■ REQUIREMENT
Exactly the lines from the one holding "#### 1. Missing" through the final line of the data are wanted, copied as written.

╭──

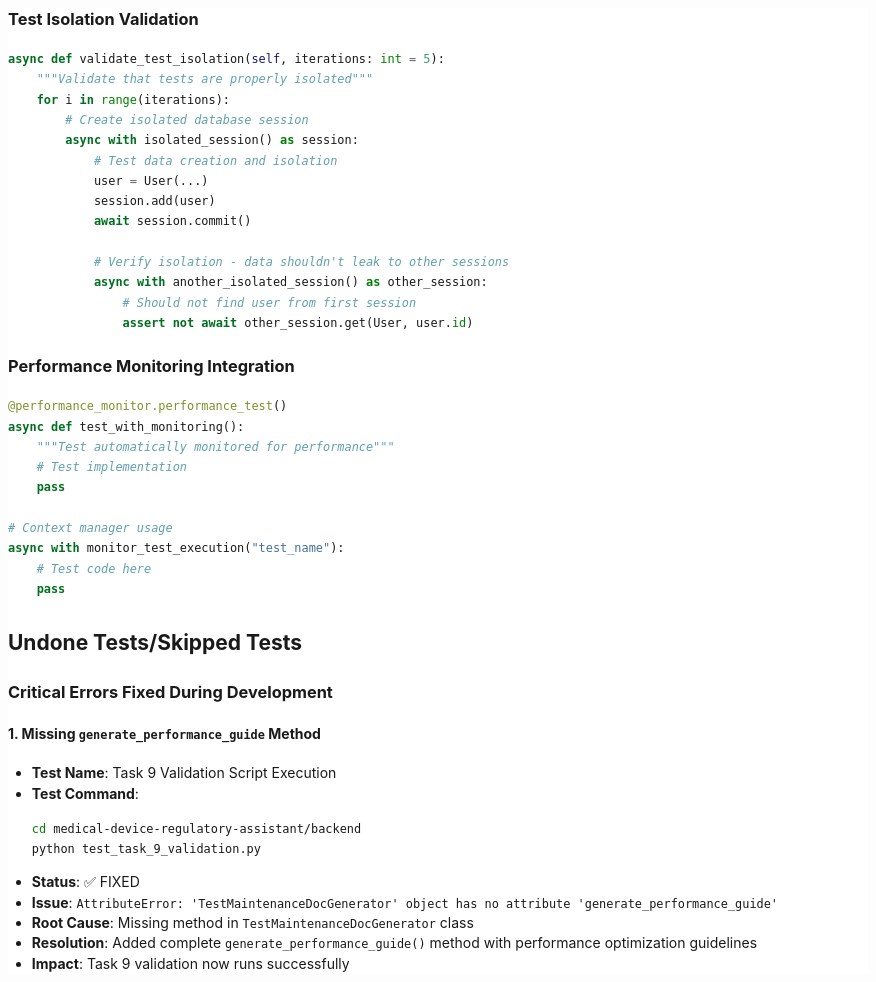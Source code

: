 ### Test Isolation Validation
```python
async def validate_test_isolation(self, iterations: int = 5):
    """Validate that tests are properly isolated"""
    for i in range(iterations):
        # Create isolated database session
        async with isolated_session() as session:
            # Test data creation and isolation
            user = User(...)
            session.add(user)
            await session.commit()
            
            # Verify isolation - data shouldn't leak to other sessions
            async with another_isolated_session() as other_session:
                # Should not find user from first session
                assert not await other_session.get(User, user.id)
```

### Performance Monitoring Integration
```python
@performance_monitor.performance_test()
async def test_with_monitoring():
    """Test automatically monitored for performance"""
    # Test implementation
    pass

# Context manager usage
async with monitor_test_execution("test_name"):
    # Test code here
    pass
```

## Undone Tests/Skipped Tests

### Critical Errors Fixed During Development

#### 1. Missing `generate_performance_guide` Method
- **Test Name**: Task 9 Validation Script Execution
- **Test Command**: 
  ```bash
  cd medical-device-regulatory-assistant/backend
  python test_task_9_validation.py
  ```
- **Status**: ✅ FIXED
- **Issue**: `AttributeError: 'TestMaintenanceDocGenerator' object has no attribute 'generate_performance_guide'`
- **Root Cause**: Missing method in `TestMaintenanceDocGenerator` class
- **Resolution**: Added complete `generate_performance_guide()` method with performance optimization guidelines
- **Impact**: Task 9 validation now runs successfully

╰──

■ RESPONSE AREA
#### 1. Missing `generate_performance_guide` Method
- **Test Name**: Task 9 Validation Script Execution
- **Test Command**: 
  ```bash
  cd medical-device-regulatory-assistant/backend
  python test_task_9_validation.py
  ```
- **Status**: ✅ FIXED
- **Issue**: `AttributeError: 'TestMaintenanceDocGenerator' object has no attribute 'generate_performance_guide'`
- **Root Cause**: Missing method in `TestMaintenanceDocGenerator` class
- **Resolution**: Added complete `generate_performance_guide()` method with performance optimization guidelines
- **Impact**: Task 9 validation now runs successfully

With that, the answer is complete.